UACCM Hosts A High School Welding Competition

welder at a station
High School student welds at the Workforce Training Center.

The University of Arkansas Community College at Morrilton is opening its welding facilities to high school students by hosting competitions, a move designed to encourage students to explore in-demand fields in the state.

Students from four high schools competed on Monday, March 4, at UACCM’s Workforce Training Center, in the challenges of blueprint reading, shielded metal arc welding, and gas metal arc welding. The Department of Workforce Development and Community Education used the event as a trial run for future, prospective competitions. 

“In lieu of the FFA Practice Competition, we decided to hold a Welding Competition with high school agricultural students,” said Denise Pote, coordinator of Workforce Development and Community Education. “For our first year, we wanted to keep participation at a minimum and to limit registration; so we only invited five schools.” 

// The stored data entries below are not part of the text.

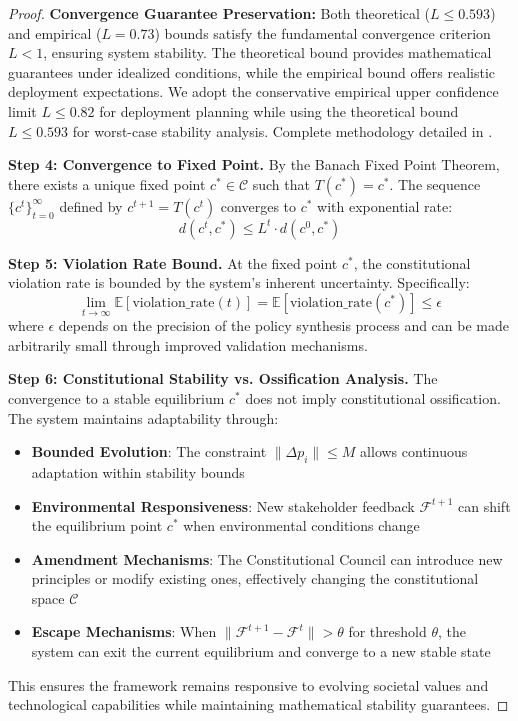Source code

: \documentclass[sigconf,natbib]{acmart}
\begin{document}
\begin{proof}
\textbf{Convergence Guarantee Preservation:} Both theoretical ($L \leq 0.593$) and empirical ($L = 0.73$) bounds satisfy the fundamental convergence criterion $L < 1$, ensuring system stability. The theoretical bound provides mathematical guarantees under idealized conditions, while the empirical bound offers realistic deployment expectations. We adopt the conservative empirical upper confidence limit $L \leq 0.82$ for deployment planning while using the theoretical bound $L \leq 0.593$ for worst-case stability analysis. Complete methodology detailed in .

\textbf{Step 4: Convergence to Fixed Point.} By the Banach Fixed Point Theorem, there exists a unique fixed point $c^* \in \mathcal{C}$ such that $T(c^*) = c^*$. The sequence $\{c^t\}_{t=0}^{\infty}$ defined by $c^{t+1} = T(c^t)$ converges to $c^*$ with exponential rate:
$$d(c^t, c^*) \leq L^t \cdot d(c^0, c^*)$$

\textbf{Step 5: Violation Rate Bound.} At the fixed point $c^*$, the constitutional violation rate is bounded by the system's inherent uncertainty. Specifically:
$$\lim_{t \to \infty} \mathbb{E}[\text{violation\_rate}(t)] = \mathbb{E}[\text{violation\_rate}(c^*)] \leq \epsilon$$
where $\epsilon$ depends on the precision of the policy synthesis process and can be made arbitrarily small through improved validation mechanisms.

\textbf{Step 6: Constitutional Stability vs. Ossification Analysis.} The convergence to a stable equilibrium $c^*$ does not imply constitutional ossification. The system maintains adaptability through:
\begin{itemize}
    \item \textbf{Bounded Evolution}: The constraint $\|\Delta p_i\| \leq M$ allows continuous adaptation within stability bounds
    \item \textbf{Environmental Responsiveness}: New stakeholder feedback $\mathcal{F}^{t+1}$ can shift the equilibrium point $c^*$ when environmental conditions change
    \item \textbf{Amendment Mechanisms}: The Constitutional Council can introduce new principles or modify existing ones, effectively changing the constitutional space $\mathcal{C}$
    \item \textbf{Escape Mechanisms}: When $\|\mathcal{F}^{t+1} - \mathcal{F}^t\| > \theta$ for threshold $\theta$, the system can exit the current equilibrium and converge to a new stable state
\end{itemize}
This ensures the framework remains responsive to evolving societal values and technological capabilities while maintaining mathematical stability guarantees.
\end{proof}
\end{document}
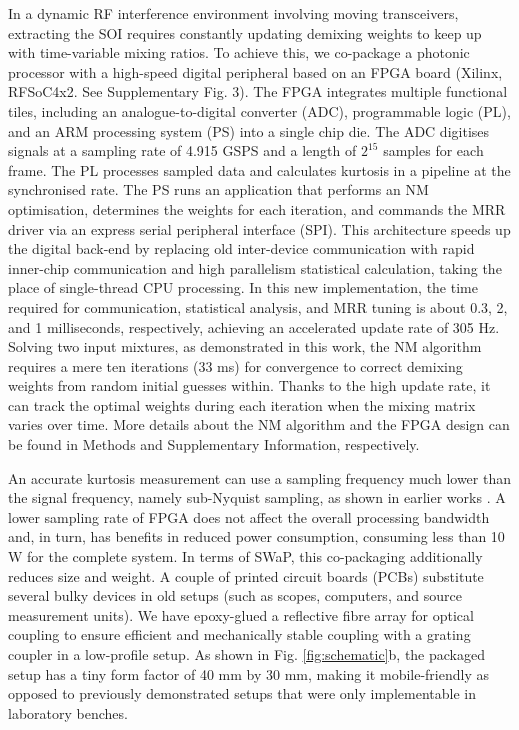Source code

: \documentclass[pdflatex,mathphys]{sty}%
\begin{document}
In a dynamic RF interference environment involving moving transceivers, extracting the SOI requires constantly updating demixing weights to keep up with time-variable mixing ratios. To achieve this, we co-package a photonic processor with a high-speed digital peripheral based on an FPGA board (Xilinx, RFSoC4x2. See Supplementary Fig. 3). The FPGA integrates multiple functional tiles, including an analogue-to-digital converter (ADC), programmable logic (PL), and an ARM processing system (PS) into a single chip die. The ADC digitises signals at a sampling rate of 4.915 GSPS and a length of $2^{15}$ samples for each frame. The PL processes sampled data and calculates kurtosis in a pipeline at the synchronised rate. The PS runs an application that performs an NM optimisation, determines the weights for each iteration, and commands the MRR driver via an express serial peripheral interface (SPI). This architecture speeds up the digital back-end by replacing old inter-device communication with rapid inner-chip communication and high parallelism statistical calculation, taking the place of single-thread CPU processing. In this new implementation, the time required for communication, statistical analysis, and MRR tuning is about 0.3, 2, and 1 milliseconds, respectively, achieving an accelerated update rate of 305 Hz. Solving two input mixtures, as demonstrated in this work, the NM algorithm requires a mere ten iterations (33 ms) for convergence to correct demixing weights from random initial guesses within. Thanks to the high update rate, it can track the optimal weights during each iteration when the mixing matrix varies over time. More details about the NM algorithm and the FPGA design can be found in Methods and Supplementary Information, respectively.

An accurate kurtosis measurement can use a sampling frequency much lower than the signal frequency, namely sub-Nyquist sampling, as shown in earlier works \cite{ma2020photonic, tait2018blind}. A lower sampling rate of FPGA does not affect the overall processing bandwidth and, in turn, has benefits in reduced power consumption, consuming less than 10 W for the complete system. In terms of SWaP, this co-packaging additionally reduces size and weight. A couple of printed circuit boards (PCBs) substitute several bulky devices in old setups (such as scopes, computers, and source measurement units). We have epoxy-glued a reflective fibre array for optical coupling to ensure efficient and mechanically stable coupling with a grating coupler in a low-profile setup. As shown in Fig. \ref{fig:schematic}b, the packaged setup has a tiny form factor of 40 mm by 30 mm, making it mobile-friendly as opposed to previously demonstrated setups that were only implementable in laboratory benches.
\end{document}
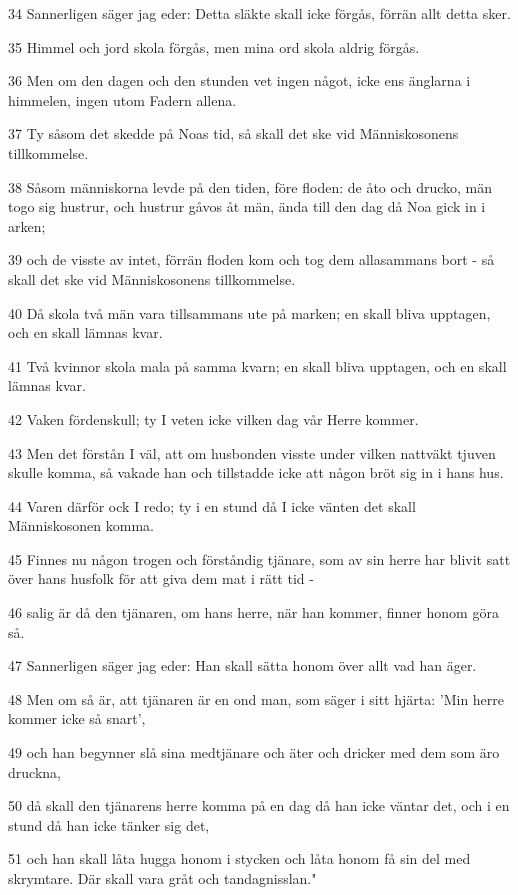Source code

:\par 34 Sannerligen säger jag eder: Detta släkte skall icke förgås, förrän allt detta sker.
\par 35 Himmel och jord skola förgås, men mina ord skola aldrig förgås.
\par 36 Men om den dagen och den stunden vet ingen något, icke ens änglarna i himmelen, ingen utom Fadern allena.
\par 37 Ty såsom det skedde på Noas tid, så skall det ske vid Människosonens tillkommelse.
\par 38 Såsom människorna levde på den tiden, före floden: de åto och drucko, män togo sig hustrur, och hustrur gåvos åt män, ända till den dag då Noa gick in i arken;
\par 39 och de visste av intet, förrän floden kom och tog dem allasammans bort - så skall det ske vid Människosonens tillkommelse.
\par 40 Då skola två män vara tillsammans ute på marken; en skall bliva upptagen, och en skall lämnas kvar.
\par 41 Två kvinnor skola mala på samma kvarn; en skall bliva upptagen, och en skall lämnas kvar.
\par 42 Vaken fördenskull; ty I veten icke vilken dag vår Herre kommer.
\par 43 Men det förstån I väl, att om husbonden visste under vilken nattväkt tjuven skulle komma, så vakade han och tillstadde icke att någon bröt sig in i hans hus.
\par 44 Varen därför ock I redo; ty i en stund då I icke vänten det skall Människosonen komma.
\par 45 Finnes nu någon trogen och förståndig tjänare, som av sin herre har blivit satt över hans husfolk för att giva dem mat i rätt tid -
\par 46 salig är då den tjänaren, om hans herre, när han kommer, finner honom göra så.
\par 47 Sannerligen säger jag eder: Han skall sätta honom över allt vad han äger.
\par 48 Men om så är, att tjänaren är en ond man, som säger i sitt hjärta: 'Min herre kommer icke så snart',
\par 49 och han begynner slå sina medtjänare och äter och dricker med dem som äro druckna,
\par 50 då skall den tjänarens herre komma på en dag då han icke väntar det, och i en stund då han icke tänker sig det,
\par 51 och han skall låta hugga honom i stycken och låta honom få sin del med skrymtare. Där skall vara gråt och tandagnisslan."

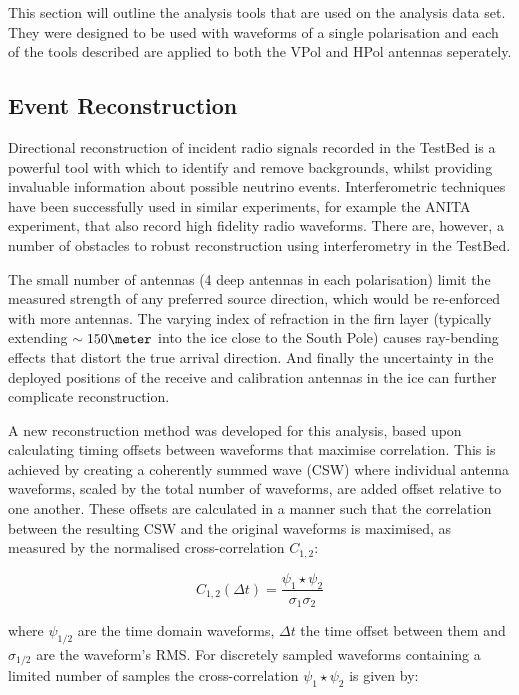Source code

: This section will outline the analysis tools that are used on the analysis data set. They were designed to be used with waveforms of a single polarisation and each of the tools described are applied to both the VPol and HPol antennas seperately.


\subsection{Event Reconstruction}
\label{sec:Analysis:Reconstruction}

Directional reconstruction of incident radio signals recorded in the TestBed is a powerful tool with which to identify and remove backgrounds, whilst providing invaluable information about possible neutrino events. Interferometric techniques have been successfully used in similar experiments, for example the ANITA experiment, that also record high fidelity radio waveforms. There are, however, a number of obstacles to robust reconstruction using interferometry in the TestBed. 

The small number of antennas (4 deep antennas in each polarisation) limit the measured strength of any preferred source direction, which would be re-enforced with more antennas. The varying index of refraction in the firn layer (typically extending $\sim 150 \meter$ into the ice close to the South Pole) causes ray-bending effects that distort the true arrival direction. And finally the uncertainty in the deployed positions of the receive and calibration antennas in the ice can further complicate reconstruction. 


A new reconstruction method was developed for this analysis, based upon calculating timing offsets between waveforms that maximise correlation. This is achieved by creating a coherently summed wave (CSW) where individual antenna waveforms, scaled by the total number of waveforms, are added offset relative to one another. These offsets are calculated in a manner such that the correlation between the resulting CSW and the original waveforms is maximised, as measured by the normalised cross-correlation $C_{1,2}$:


\begin{equation}
  C_{1,2}(\Delta t) = \frac{\psi_{1} \star \psi_{2}}{\sigma_{1} \sigma_{2}}
  \label{eq:analysis:Reconstruction:Normalised-Cross-Correlation}
\end{equation}

\noindent where $\psi_{1/2}$ are the time domain waveforms, $\Delta t$ the time offset between them and $\sigma_{1/2}$ are the waveform's RMS. For discretely sampled waveforms containing a limited number of samples the cross-correlation $\psi_{1} \star \psi_{2}$ is given by:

With UACCM instructors serving among the judges, three young winners were selected among the crop of welders from Shirley, Bigelow, Wonderview, Western Yell County and Nemo Vista high schools. With prizes of welding accessories, the winners were Colt Ridenour of Western Yell County High School, first place; Grant Morgan of Bigelow High School, second place; and Mahalie Adair of Western Yell County High School, third place. 

Three students stand in welding lab and are holding gear
From left to right: Gran Morgan of Bigelow High School, Colt Ridenour of Western Yell County High School,
and Mahalie Adair of Western Yell County High School

These competitions are capable to being an asset in the state, as it provides opportunities for students looking for high-paying careers without getting a four-year college degree.

“UACCM’s primary goal for this was to bring students to our campus where they and their high school instructors could meet our faculty and learn about programs, expectations, and possible career choices. It was an opportunity for students to see how valuable skilled trades are and to find an area in which they can excel even if they do not feel that college is for them,” Pote said.